HOW TO COMPLETE THIS TASK. For the entries below, say how many lines include the word "Open" and add nothing else.
*** MATERIAL PROVIDED ***
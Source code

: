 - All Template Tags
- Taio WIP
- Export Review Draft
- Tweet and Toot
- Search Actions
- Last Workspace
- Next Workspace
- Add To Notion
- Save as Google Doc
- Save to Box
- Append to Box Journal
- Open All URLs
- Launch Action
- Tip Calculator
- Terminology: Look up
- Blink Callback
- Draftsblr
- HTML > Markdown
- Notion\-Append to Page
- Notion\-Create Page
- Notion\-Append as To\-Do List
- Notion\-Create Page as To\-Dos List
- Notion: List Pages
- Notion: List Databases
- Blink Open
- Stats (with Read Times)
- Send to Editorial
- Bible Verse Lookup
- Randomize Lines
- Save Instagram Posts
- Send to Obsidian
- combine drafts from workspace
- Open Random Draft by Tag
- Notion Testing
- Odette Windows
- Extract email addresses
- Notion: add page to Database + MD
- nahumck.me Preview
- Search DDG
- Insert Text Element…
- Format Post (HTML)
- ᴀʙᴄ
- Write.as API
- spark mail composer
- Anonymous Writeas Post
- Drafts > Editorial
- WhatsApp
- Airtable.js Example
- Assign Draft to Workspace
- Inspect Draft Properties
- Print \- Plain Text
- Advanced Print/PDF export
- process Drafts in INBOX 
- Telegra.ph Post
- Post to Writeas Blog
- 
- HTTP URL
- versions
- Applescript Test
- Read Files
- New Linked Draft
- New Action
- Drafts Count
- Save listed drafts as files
*** End of MATERIAL PROVIDED ***
EXERCISE RESULT. 3